The weird thing about this to me is that magazine racks still exist. Who reads magazines? I know people still read comic books, and their big brothers graphic novels, but that’s kind of a cult commodity. Like vinyl records among some serious audiophiles.closer

They just seem like such big, slick, absurdly-expensive-to-produce dinosaurs.

What’s in a magazine that I can’t get in an even more attractive and interactive format, and more immediately, on my iPad? I don’t read the paper versions of newspapers, and I’m a lifelong newspaperman. Magazines just lie there and don’t do anything. You can’t even click on links. So why would I read a magazine?

Why would anyone?

 

8 thoughts on “Look — there’s Alfred E. Neuman at the Russell House!

  1. Norm Ivey

    I love my magazines. Mad, Rolling Stone, Classic Toy Trains, Brew Your Own. Others that come and go. They’re escapes. When I’m in a magazine, I’m not thinking about anything important. I like the ephemeral quality of magazines. I enjoy them, but then I feel no obligation to hang onto them like I do with books and music.

    I spend a lot of time staring at digital screens, and magazines are, I don’t know, nostalgic, maybe? I have memories of our entire family going to The Smoke Shop, a sort of cigar/pipe/newsstand place when we were kids. Later it morphed into a head shop, but it still had the magazines. Here in Columbia, it broke my heart when the last Capital Newsstand closed.

    Reply
    1. Brad Warthen Post author

      I should feel that, but I don’t.

      Sometime back in the late 80s or early 90s, something happened to me. The newspaper’s photo department was starting the transition toward digital. Still using film and all, but pictures were being digitized and computers — Macs — were being used to store and transfer images. I don’t know what the first picture that I saw on one of those beautiful (but now, terribly crude and low-res I’m sure) color screens was, but it blew me away. It had a life, shining out at me, that a print couldn’t have on even the nicest, shiniest, slickest paper.

      Over time, my mind adjusted to where the image on the screen became the “real” one for me. If I had a print, I couldn’t wait to scan it so that I had it digitally. Then I felt like I had something of lasting value.

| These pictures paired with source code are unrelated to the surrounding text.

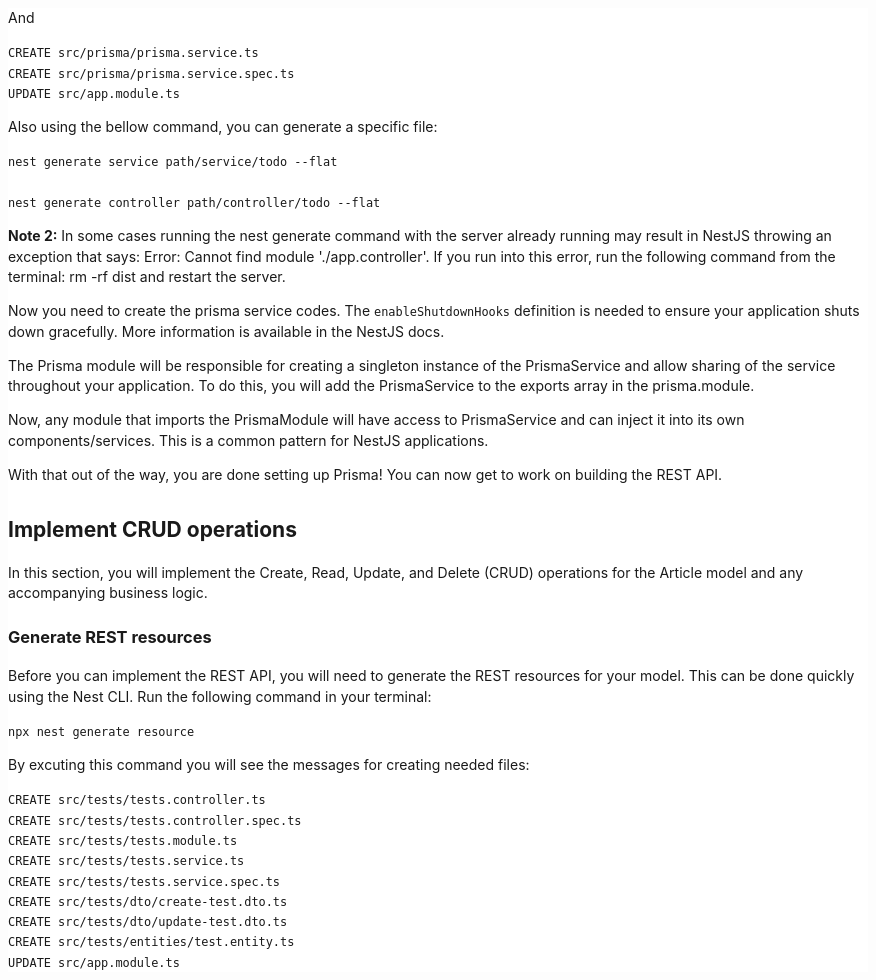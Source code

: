 And

```
CREATE src/prisma/prisma.service.ts
CREATE src/prisma/prisma.service.spec.ts
UPDATE src/app.module.ts
```

Also using the bellow command, you can generate a specific file:

```
nest generate service path/service/todo --flat

nest generate controller path/controller/todo --flat
```

**Note 2:** In some cases running the nest generate command with the server already running may result in NestJS throwing an exception that says: Error: Cannot find module './app.controller'. If you run into this error, run the following command from the terminal: rm -rf dist and restart the server.

Now you need to create the prisma service codes. The <code>enableShutdownHooks</code> definition is needed to ensure your application shuts down gracefully. More information is available in the NestJS docs.

The Prisma module will be responsible for creating a singleton instance of the PrismaService and allow sharing of the service throughout your application. To do this, you will add the PrismaService to the exports array in the prisma.module.

Now, any module that imports the PrismaModule will have access to PrismaService and can inject it into its own components/services. This is a common pattern for NestJS applications.

With that out of the way, you are done setting up Prisma! You can now get to work on building the REST API.

## Implement CRUD operations 

In this section, you will implement the Create, Read, Update, and Delete (CRUD) operations for the Article model and any accompanying business logic.

### Generate REST resources

Before you can implement the REST API, you will need to generate the REST resources for your model. This can be done quickly using the Nest CLI. Run the following command in your terminal:

```
npx nest generate resource
```

By excuting this command you will see the messages for creating needed files:

```
CREATE src/tests/tests.controller.ts
CREATE src/tests/tests.controller.spec.ts 
CREATE src/tests/tests.module.ts
CREATE src/tests/tests.service.ts 
CREATE src/tests/tests.service.spec.ts
CREATE src/tests/dto/create-test.dto.ts 
CREATE src/tests/dto/update-test.dto.ts
CREATE src/tests/entities/test.entity.ts
UPDATE src/app.module.ts
```

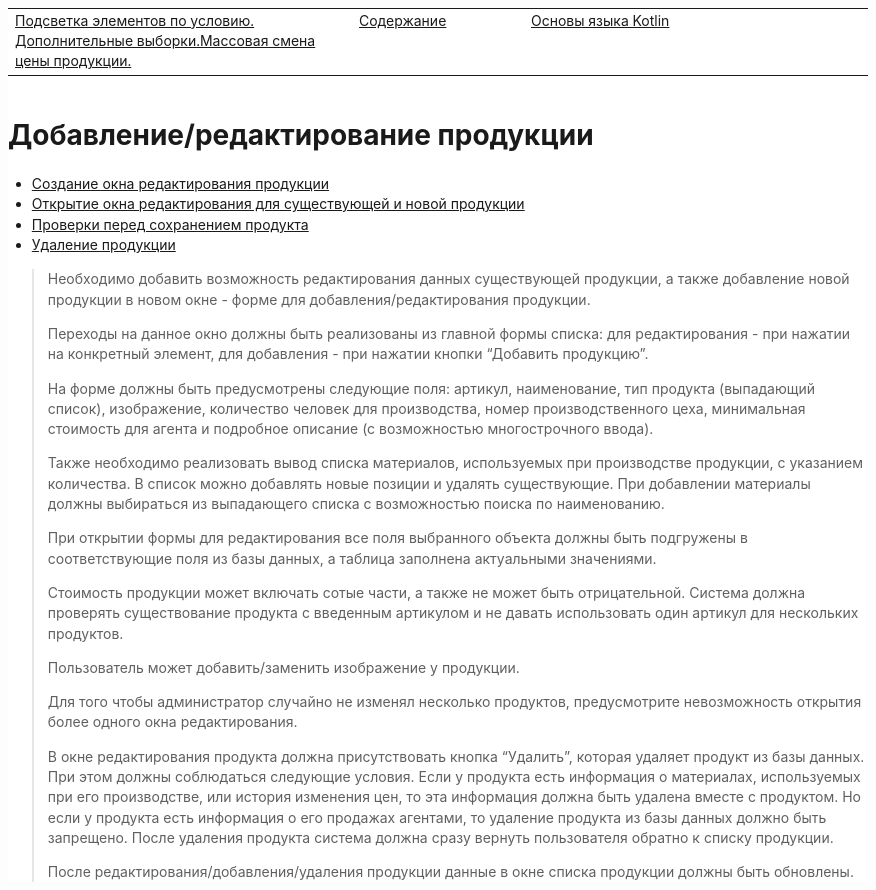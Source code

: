 <table style="width: 100%;"><tr><td style="width: 40%;">
<a href="../articles/cs_coloring2.md">Подсветка элементов по условию. Дополнительные выборки.Массовая смена цены продукции.
</a></td><td style="width: 20%;">
<a href="../readme.md">Содержание
</a></td><td style="width: 40%;">
<a href="../articles/kotlin.md">Основы языка Kotlin
</a></td><tr></table>

# Добавление/редактирование продукции

* [Создание окна редактирования продукции](#создание-окна-редактирования-продукции)
* [Открытие окна редактирования для существующей и новой продукции](#открытие-окна-редактирования-для-существующей-и-новой-продукции)
* [Проверки перед сохранением продукта](#проверки-перед-сохранением-продукта)
* [Удаление продукции](#удаление-продукции)

>Необходимо добавить возможность редактирования данных существующей продукции, а также добавление новой продукции в новом окне - форме для добавления/редактирования продукции.
>
>Переходы на данное окно должны быть реализованы из главной формы списка: для редактирования - при нажатии на конкретный элемент, для добавления - при нажатии кнопки “Добавить продукцию”.
>
>На форме должны быть предусмотрены следующие поля: артикул, наименование, тип продукта (выпадающий список), изображение, количество человек для производства, номер производственного цеха, минимальная стоимость для агента и подробное описание (с возможностью многострочного ввода).
>
>Также необходимо реализовать вывод списка материалов, используемых при производстве продукции, с указанием количества. В список можно добавлять новые позиции и удалять существующие. При добавлении материалы должны выбираться из выпадающего списка с возможностью поиска по наименованию.
>
>При открытии формы для редактирования все поля выбранного объекта должны быть подгружены в соответствующие поля из базы данных, а таблица заполнена актуальными значениями.
>
>Стоимость продукции может включать сотые части, а также не может быть отрицательной. Система должна проверять существование продукта с введенным артикулом и не давать использовать один артикул для нескольких продуктов.
>
>Пользователь может добавить/заменить изображение у продукции.
>
>Для того чтобы администратор случайно не изменял несколько продуктов, предусмотрите невозможность открытия более одного окна редактирования.
>
>В окне редактирования продукта должна присутствовать кнопка “Удалить”, которая удаляет продукт из базы данных. При этом должны соблюдаться следующие условия. Если у продукта есть информация о материалах, используемых при его производстве, или история изменения цен, то эта информация должна быть удалена вместе с продуктом. Но если у продукта есть информация о его продажах агентами, то удаление продукта из базы данных должно быть запрещено. После удаления продукта система должна сразу вернуть пользователя обратно к списку продукции.
>
>После редактирования/добавления/удаления продукции данные в окне списка продукции должны быть обновлены.
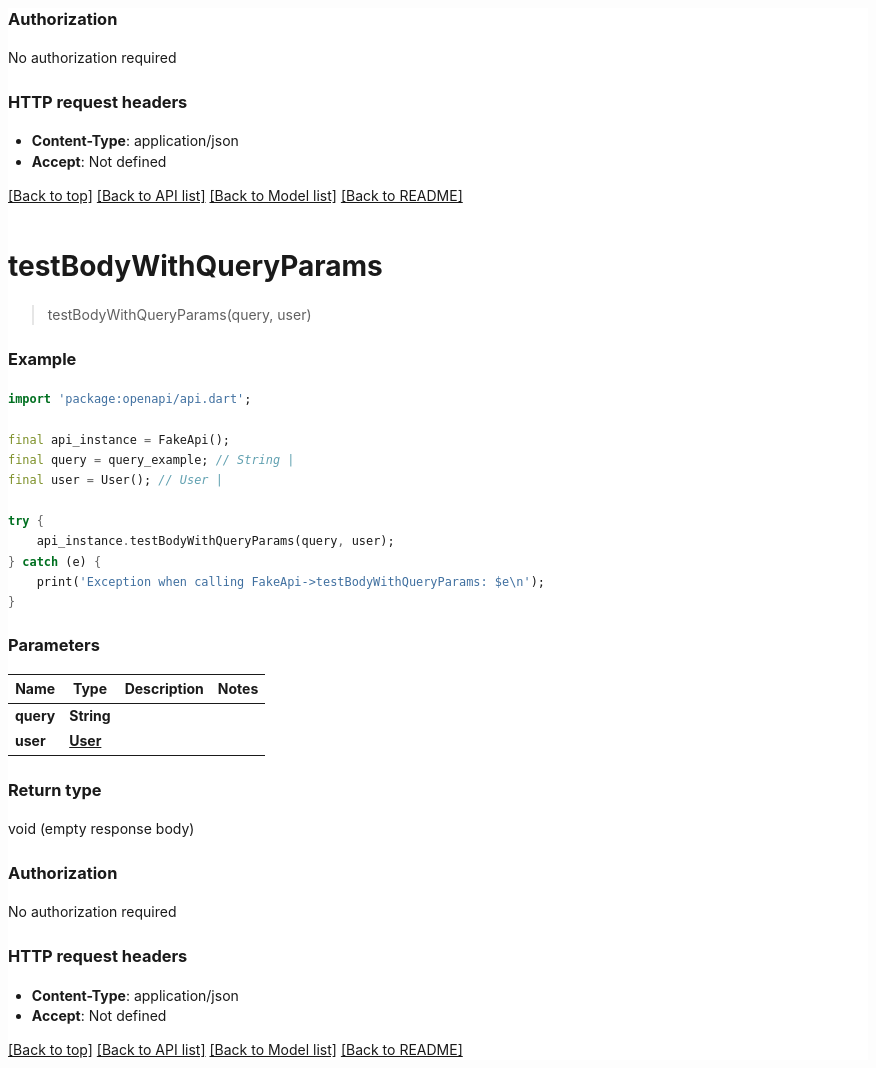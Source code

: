 ### Authorization

No authorization required

### HTTP request headers

 - **Content-Type**: application/json
 - **Accept**: Not defined

[[Back to top]](#) [[Back to API list]](../README.md#documentation-for-api-endpoints) [[Back to Model list]](../README.md#documentation-for-models) [[Back to README]](../README.md)

# **testBodyWithQueryParams**
> testBodyWithQueryParams(query, user)



### Example
```dart
import 'package:openapi/api.dart';

final api_instance = FakeApi();
final query = query_example; // String | 
final user = User(); // User | 

try {
    api_instance.testBodyWithQueryParams(query, user);
} catch (e) {
    print('Exception when calling FakeApi->testBodyWithQueryParams: $e\n');
}
```

### Parameters

Name | Type | Description  | Notes
------------- | ------------- | ------------- | -------------
 **query** | **String**|  | 
 **user** | [**User**](User.md)|  | 

### Return type

void (empty response body)

### Authorization

No authorization required

### HTTP request headers

 - **Content-Type**: application/json
 - **Accept**: Not defined

[[Back to top]](#) [[Back to API list]](../README.md#documentation-for-api-endpoints) [[Back to Model list]](../README.md#documentation-for-models) [[Back to README]](../README.md)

      Does that make sense…?

      Anyway, that’s related to my lack of interest in magazines. What applies to pictures also applies to the written word. Electronic text, with hypertext links, is just so much more alive than anything printed on dead trees.

      I used to love magazines. I started subscribing to TIME when I was in high school, and as I got into college, I spent whatever little cash I had subscribing to Esquire, Harper’s and others. I enjoyed National Geographic for many years. I took Washington Monthly for awhile, and I really enjoyed the subscription to The Economist that I had at the paper. The New Republic, too, before it slide into irrelevance.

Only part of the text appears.